Shared electric vehicle operator Lime says that has become the first micromobility company to achieve a ‘full profitable year’ in 2022 after a substantial growth in its ridership.
The American firm has released key financial highlights for its performance last year, citing that a record $466 million (£386 million) in gross bookings – up 33 per cent on 2021 – helping it it an adjusted EBITDA of $15 million (£12.4 million).
EPITDA stands for Earnings Before Interest, Taxes, Depreciation and Amortisation. It essentially shows whether a company’s operations are profitable, but does not include capital expenditure, such as Lime’s spending on designing and manufacturing its own e-bikes and e-scooters.
The firm has not released a net profit figure, although it did says that it was “also profitable on an unadjusted EBITDA basis. In an interview with American business publication Fast Company, Lime boss Wayne Ting said he expected it to be “free cash flow positive very, very soon”.

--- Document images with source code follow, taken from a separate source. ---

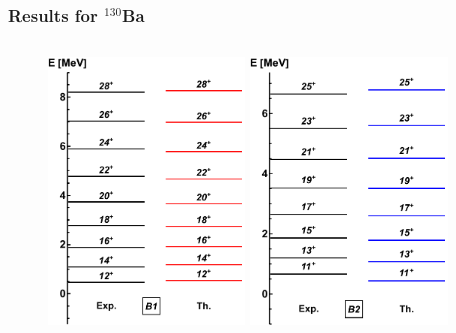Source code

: \documentclass{beamer}
\begin{document}
\begin{frame}
	\frametitle{Results for $^{130}$Ba}
	\begin{columns}
		\begin{column}{0.6\textwidth}
			\begin{figure}
				\centering
				\includegraphics[width=0.49\textwidth]{figures/ba130-band1.pdf}
				\includegraphics[width=0.49\textwidth]{figures/ba130-band2.pdf}
			\end{figure}				
		\end{column}
		\begin{column}{0.4\textwidth}
			\begin{table}
				\centering
\end{table}
\end{column}
\end{columns}
\end{frame}
\end{document}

Lime’s success in 2022 was based on a record jumps in rides and revenue. The firm operates e-bikes and e-scooter rental fleets in more than 250 cities in close to 30 countries. In the UK it runs a range of e-bike and e-scooter fleets in London, Manchester and Milton Keynes.
Globally, the firm has more than 20 per cent year-on-year growth in gross bookings in every quarter of 2022, with its rights completing nearly 120 million trips – an average of one trip every three seconds. The firm also surpassed four million monthly active riders, which includes 1.5 million users who were new to the service.
In the UK, 1.5 million people have used Lime’s e-bikes or e-scooted since it launched here in 2018, with a record 317 per cent year-on-year growth in the number of trips taken last year.
In a statement Ting said: “I'm proud and grateful that together with our riders and city partners, we delivered a record year for Lime and our effort to replace car trips with cleaner forms of transportation.”
He added: “As countries globally are battling economic downturns, we continue to expand and see our shared e-bikes and e-scooters as not only part of the solution to the climate crisis, but also a more affordable and convenient option to cars.”